Tuesday, August 5, 2014

The Rules of Agape Love?

Do nothing out of selfish ambition or vain conceit. Rather, in humility value others above yourselves, not looking to your own interests but each of you to the interests of the others. —Philippians 2:3-4

When Shawna and I were engaged to be married. I was reading every marriage book that I could find. I wanted to be the best husband that I could be. So I read, I prayed about what I read, and I reread parts that stood out. And I read all of the right books, if you know what I mean.
One night I was sat confused about what I had just read from one of the most noted marriage authors. What he had said contradicted the advice of the book I had finished earlier in the week by another reputed Christian marriage counselor. I was getting stressed as I looked for the right methods of being a good husband. These books were laying out the rules for loving my wife-to-be, but the rules were different. I wanted to throw the books across the room.

Then I had a thought that changed everything, “If I value Shawna above myself, then we will probably have a pretty good marriage.” I had been reading these books from the wrong point of view. My focus was wrong. I was focused on how I could be a good husband, on how I could be a heroic man for my soon-to-be wife. That focus was causing me to miss the point entirely.

Now we have been married nearly 16 years and with that there have been some relational challenges. But every time we’ve had rough waters, I’ve found that I was not considering her more important than myself.

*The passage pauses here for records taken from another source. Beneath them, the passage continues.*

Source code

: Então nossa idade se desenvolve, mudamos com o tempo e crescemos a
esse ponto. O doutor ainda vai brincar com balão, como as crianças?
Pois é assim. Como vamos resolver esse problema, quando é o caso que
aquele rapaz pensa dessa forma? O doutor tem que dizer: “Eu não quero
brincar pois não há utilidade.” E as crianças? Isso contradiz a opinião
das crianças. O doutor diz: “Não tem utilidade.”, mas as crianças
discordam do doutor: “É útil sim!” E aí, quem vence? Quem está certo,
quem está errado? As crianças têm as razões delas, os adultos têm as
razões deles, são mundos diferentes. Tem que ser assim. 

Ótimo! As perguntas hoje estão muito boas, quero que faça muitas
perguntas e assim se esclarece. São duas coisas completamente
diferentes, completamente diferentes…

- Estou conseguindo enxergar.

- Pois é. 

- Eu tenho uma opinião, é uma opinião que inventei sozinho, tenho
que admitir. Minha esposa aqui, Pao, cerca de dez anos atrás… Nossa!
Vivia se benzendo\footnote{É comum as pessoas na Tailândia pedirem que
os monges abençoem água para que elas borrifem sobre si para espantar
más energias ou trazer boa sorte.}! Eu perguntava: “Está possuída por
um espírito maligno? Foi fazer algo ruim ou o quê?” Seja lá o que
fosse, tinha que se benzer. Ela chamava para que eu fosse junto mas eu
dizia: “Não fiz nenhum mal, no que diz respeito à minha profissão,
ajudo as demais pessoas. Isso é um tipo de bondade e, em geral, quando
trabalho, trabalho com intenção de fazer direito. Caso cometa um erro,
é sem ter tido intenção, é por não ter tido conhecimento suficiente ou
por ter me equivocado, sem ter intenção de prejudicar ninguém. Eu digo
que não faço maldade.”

Isn’t this true of any relationship or any experience of community? There is no way to package up Phil 2:3-4 and boil it down to a set of universal principles that can be applied to any marriage. In fact, I have found that the way that I have considered Shawna more important than myself has varied through the years. It’s based on the law of love, the law of agape, which means self-sacrificial, other-oriented, choice-based love. When we are focused on ourselves, we miss the point of love because we are not seeing the other person. We are only looking at ourselves. Let’s look at this a little further so that we can get on the same page regarding this law of agape.
  • Other-oriented—which basically means turn our eyes to understand the other person. We allow them to be them without the need to fix them, teach them or to make them into anything but who God made them to be. We learn to listen to who they are and listen them into a new reality. We are not self-focused trying to get from the other person.
  • Self-sacrificial—By this I don’t mean self-depricating or self-loathing where a person puts others ahead of themselves because they view everyone else as being having more value than they have. It means that we love ourselves enough and see ourselves as having something to offer enough that we can sacrifice ourselves for the sake and the good of another person. 
  • Choice-based—Love like this cannot be forced or coerced. You cannot express agape because you feel that you must or because you are trying to be the right kind of Christian leader. It is something we freely choose to give another person.
This is the mind or attitude of Christ (Phil 2:5) which he displayed on the cross. This is how the Holy Spirit works in and through us today, changing us from the inside out so that we embody this kind of love for others. This is not about following some set of predetermined rules regarding what this love looks like. It’s “adopting this attitude” so that we can make room for the Spirit of God to shape us to be this kind of people.